*EXERCISE*
Please give again, word for word, the line that contains "The potential difference $V" and every line after it to the end of the data, with no other lines.

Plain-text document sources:
........
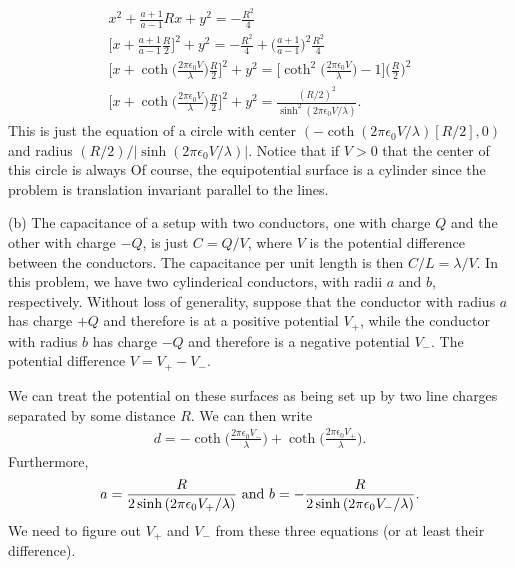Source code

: {\begin{gather}
    x^2 + \frac{a + 1}{a-1}Rx + y^2 = - \frac{R^2}{4} \\
    \Big[ x + \frac{a+1}{a-1} \frac{R}{2} \Big]^2 + y^2 = - \frac{R^2}{4} + \Big(\frac{a+1}{a - 1} \Big)^2  \frac{R^2}{4} \\
    \Big[ x + \coth{\Big( \frac{2 \pi \epsilon_0 V}{\lambda} \Big)} \frac{R}{2} \Big]^2 + y^2 = \Big[ \coth^2{\Big( \frac{2 \pi \epsilon_0 V}{\lambda} \Big)} - 1 \Big] \Big( \frac{R}{2} \Big)^2 \\
    \Big[ x + \coth{\Big( \frac{2 \pi \epsilon_0 V}{\lambda} \Big)} \frac{R}{2} \Big]^2 + y^2 = \frac{(R/2)^2}{\sinh^2{( 2 \pi \epsilon_0 V / \lambda ) }}
.\end{gather}
This is just the equation of a circle with center $(-\coth{(2 \pi \epsilon_0 V / \lambda)} [R / 2], 0)$ and radius $(R/2)/|\sinh{(2 \pi \epsilon_0 V / \lambda)}|$.
Notice that if $V > 0$ that the center of this circle is always 
Of course, the equipotential surface is a cylinder since the problem is translation invariant parallel to the lines.

(b) The capacitance of a setup with two conductors, one with charge $Q$ and the other with charge $-Q$, is just $C = Q/V$, where $V$ is the potential difference between the conductors.
The capacitance per unit length is then $C/L = \lambda/V$.
In this problem, we have two cylinderical conductors, with radii $a$ and $b$, respectively.
Without loss of generality, suppose that the conductor with radius $a$ has charge $+Q$ and therefore is at a positive potential $V_{+}$, while the conductor with radius $b$ has charge $-Q$ and therefore is a negative potential $V_{-}$.
The potential difference $V = V_{+} - V_{-}$.

We can treat the potential on these surfaces as being set up by two line charges separated by some distance $R$.
We can then write
\begin{eqnarray}
    d = -\coth{\Big( \frac{2 \pi \epsilon_0 V_{-}}{\lambda} \Big)} + \coth{ \Big( \frac{2 \pi \epsilon_0 V_{+}}{\lambda} \Big) }
.\end{eqnarray}
Furthermore,
\begin{eqnarray}
    a = \frac{R}{2 \sinh{(2 \pi \epsilon_0 V_{+}} / \lambda)} ~{\rm and}~ b = -\frac{R}{2 \sinh{(2 \pi \epsilon_0 V_{-} / \lambda)}}
.\end{eqnarray}
We need to figure out $V_{+}$ and $V_{-}$ from these three equations (or at least their difference).

}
........
*EXPECTED OUTPUT*
The potential difference $V = V_{+} - V_{-}$.

We can treat the potential on these surfaces as being set up by two line charges separated by some distance $R$.
We can then write
\begin{eqnarray}
    d = -\coth{\Big( \frac{2 \pi \epsilon_0 V_{-}}{\lambda} \Big)} + \coth{ \Big( \frac{2 \pi \epsilon_0 V_{+}}{\lambda} \Big) }
.\end{eqnarray}
Furthermore,
\begin{eqnarray}
    a = \frac{R}{2 \sinh{(2 \pi \epsilon_0 V_{+}} / \lambda)} ~{\rm and}~ b = -\frac{R}{2 \sinh{(2 \pi \epsilon_0 V_{-} / \lambda)}}
.\end{eqnarray}
We need to figure out $V_{+}$ and $V_{-}$ from these three equations (or at least their difference).

}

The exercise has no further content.